++++ Dataset records
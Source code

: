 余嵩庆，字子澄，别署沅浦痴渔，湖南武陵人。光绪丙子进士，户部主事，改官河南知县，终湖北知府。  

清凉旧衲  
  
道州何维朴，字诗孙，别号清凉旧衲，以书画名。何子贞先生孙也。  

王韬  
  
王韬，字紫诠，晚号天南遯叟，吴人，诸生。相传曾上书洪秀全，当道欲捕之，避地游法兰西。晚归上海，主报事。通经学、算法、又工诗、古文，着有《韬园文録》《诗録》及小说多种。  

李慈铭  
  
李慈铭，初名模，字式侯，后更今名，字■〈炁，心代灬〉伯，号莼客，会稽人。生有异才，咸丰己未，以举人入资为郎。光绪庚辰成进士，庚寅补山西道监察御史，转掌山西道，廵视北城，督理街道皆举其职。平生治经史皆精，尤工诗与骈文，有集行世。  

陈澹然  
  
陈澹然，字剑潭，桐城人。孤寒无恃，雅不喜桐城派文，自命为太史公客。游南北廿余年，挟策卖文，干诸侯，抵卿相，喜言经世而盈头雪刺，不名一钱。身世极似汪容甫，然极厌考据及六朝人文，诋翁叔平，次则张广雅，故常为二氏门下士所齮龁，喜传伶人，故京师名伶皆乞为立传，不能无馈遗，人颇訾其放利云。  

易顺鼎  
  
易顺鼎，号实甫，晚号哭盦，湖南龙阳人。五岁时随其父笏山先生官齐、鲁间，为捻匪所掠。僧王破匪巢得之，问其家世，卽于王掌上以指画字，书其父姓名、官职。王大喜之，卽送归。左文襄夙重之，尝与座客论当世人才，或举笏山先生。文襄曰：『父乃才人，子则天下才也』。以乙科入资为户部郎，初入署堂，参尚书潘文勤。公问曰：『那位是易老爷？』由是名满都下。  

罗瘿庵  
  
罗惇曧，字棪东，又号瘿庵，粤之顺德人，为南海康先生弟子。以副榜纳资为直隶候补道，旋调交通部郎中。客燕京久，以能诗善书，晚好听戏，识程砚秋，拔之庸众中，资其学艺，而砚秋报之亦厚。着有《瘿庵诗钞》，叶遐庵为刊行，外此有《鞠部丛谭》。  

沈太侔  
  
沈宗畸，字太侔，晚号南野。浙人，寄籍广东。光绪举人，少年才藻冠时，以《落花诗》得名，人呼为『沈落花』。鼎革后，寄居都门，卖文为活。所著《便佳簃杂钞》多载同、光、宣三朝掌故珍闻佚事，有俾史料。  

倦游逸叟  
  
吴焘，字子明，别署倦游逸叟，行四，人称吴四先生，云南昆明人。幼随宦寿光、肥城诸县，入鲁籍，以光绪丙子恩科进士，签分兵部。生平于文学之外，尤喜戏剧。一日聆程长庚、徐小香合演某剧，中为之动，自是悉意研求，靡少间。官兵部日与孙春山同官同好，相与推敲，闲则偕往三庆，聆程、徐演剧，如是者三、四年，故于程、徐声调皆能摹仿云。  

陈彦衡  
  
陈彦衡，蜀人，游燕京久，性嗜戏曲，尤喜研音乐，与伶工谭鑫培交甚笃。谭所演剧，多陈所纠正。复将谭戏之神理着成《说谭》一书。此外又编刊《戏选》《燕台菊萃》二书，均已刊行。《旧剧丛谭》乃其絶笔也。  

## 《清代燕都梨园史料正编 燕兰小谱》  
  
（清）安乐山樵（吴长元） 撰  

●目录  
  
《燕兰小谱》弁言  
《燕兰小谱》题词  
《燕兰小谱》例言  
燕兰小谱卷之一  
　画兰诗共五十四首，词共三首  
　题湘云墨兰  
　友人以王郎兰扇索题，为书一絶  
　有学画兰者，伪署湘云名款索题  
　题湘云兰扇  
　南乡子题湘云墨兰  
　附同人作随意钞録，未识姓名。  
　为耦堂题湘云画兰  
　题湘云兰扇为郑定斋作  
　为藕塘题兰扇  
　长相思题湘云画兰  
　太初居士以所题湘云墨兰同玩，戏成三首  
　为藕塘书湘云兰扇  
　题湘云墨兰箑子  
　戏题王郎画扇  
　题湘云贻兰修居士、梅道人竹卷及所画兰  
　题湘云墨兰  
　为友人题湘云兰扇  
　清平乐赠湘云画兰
++++++++
Exercise brief: The response should contain each record above, retyped exactly.

Result of the exercise:
Source code

: 余嵩庆，字子澄，别署沅浦痴渔，湖南武陵人。光绪丙子进士，户部主事，改官河南知县，终湖北知府。  

清凉旧衲  
  
道州何维朴，字诗孙，别号清凉旧衲，以书画名。何子贞先生孙也。  

王韬  
  
王韬，字紫诠，晚号天南遯叟，吴人，诸生。相传曾上书洪秀全，当道欲捕之，避地游法兰西。晚归上海，主报事。通经学、算法、又工诗、古文，着有《韬园文録》《诗録》及小说多种。  

李慈铭  
  
李慈铭，初名模，字式侯，后更今名，字■〈炁，心代灬〉伯，号莼客，会稽人。生有异才，咸丰己未，以举人入资为郎。光绪庚辰成进士，庚寅补山西道监察御史，转掌山西道，廵视北城，督理街道皆举其职。平生治经史皆精，尤工诗与骈文，有集行世。  

陈澹然  
  
陈澹然，字剑潭，桐城人。孤寒无恃，雅不喜桐城派文，自命为太史公客。游南北廿余年，挟策卖文，干诸侯，抵卿相，喜言经世而盈头雪刺，不名一钱。身世极似汪容甫，然极厌考据及六朝人文，诋翁叔平，次则张广雅，故常为二氏门下士所齮龁，喜传伶人，故京师名伶皆乞为立传，不能无馈遗，人颇訾其放利云。  

易顺鼎  
  
易顺鼎，号实甫，晚号哭盦，湖南龙阳人。五岁时随其父笏山先生官齐、鲁间，为捻匪所掠。僧王破匪巢得之，问其家世，卽于王掌上以指画字，书其父姓名、官职。王大喜之，卽送归。左文襄夙重之，尝与座客论当世人才，或举笏山先生。文襄曰：『父乃才人，子则天下才也』。以乙科入资为户部郎，初入署堂，参尚书潘文勤。公问曰：『那位是易老爷？』由是名满都下。  

罗瘿庵  
  
罗惇曧，字棪东，又号瘿庵，粤之顺德人，为南海康先生弟子。以副榜纳资为直隶候补道，旋调交通部郎中。客燕京久，以能诗善书，晚好听戏，识程砚秋，拔之庸众中，资其学艺，而砚秋报之亦厚。着有《瘿庵诗钞》，叶遐庵为刊行，外此有《鞠部丛谭》。  

沈太侔  
  
沈宗畸，字太侔，晚号南野。浙人，寄籍广东。光绪举人，少年才藻冠时，以《落花诗》得名，人呼为『沈落花』。鼎革后，寄居都门，卖文为活。所著《便佳簃杂钞》多载同、光、宣三朝掌故珍闻佚事，有俾史料。  

倦游逸叟  
  
吴焘，字子明，别署倦游逸叟，行四，人称吴四先生，云南昆明人。幼随宦寿光、肥城诸县，入鲁籍，以光绪丙子恩科进士，签分兵部。生平于文学之外，尤喜戏剧。一日聆程长庚、徐小香合演某剧，中为之动，自是悉意研求，靡少间。官兵部日与孙春山同官同好，相与推敲，闲则偕往三庆，聆程、徐演剧，如是者三、四年，故于程、徐声调皆能摹仿云。  

陈彦衡  
  
陈彦衡，蜀人，游燕京久，性嗜戏曲，尤喜研音乐，与伶工谭鑫培交甚笃。谭所演剧，多陈所纠正。复将谭戏之神理着成《说谭》一书。此外又编刊《戏选》《燕台菊萃》二书，均已刊行。《旧剧丛谭》乃其絶笔也。  

## 《清代燕都梨园史料正编 燕兰小谱》  
  
（清）安乐山樵（吴长元） 撰  

●目录  
  
《燕兰小谱》弁言  
《燕兰小谱》题词  
《燕兰小谱》例言  
燕兰小谱卷之一  
　画兰诗共五十四首，词共三首  
　题湘云墨兰  
　友人以王郎兰扇索题，为书一絶  
　有学画兰者，伪署湘云名款索题  
　题湘云兰扇  
　南乡子题湘云墨兰  
　附同人作随意钞録，未识姓名。  
　为耦堂题湘云画兰  
　题湘云兰扇为郑定斋作  
　为藕塘题兰扇  
　长相思题湘云画兰  
　太初居士以所题湘云墨兰同玩，戏成三首  
　为藕塘书湘云兰扇  
　题湘云墨兰箑子  
　戏题王郎画扇  
　题湘云贻兰修居士、梅道人竹卷及所画兰  
　题湘云墨兰  
　为友人题湘云兰扇  
　清平乐赠湘云画兰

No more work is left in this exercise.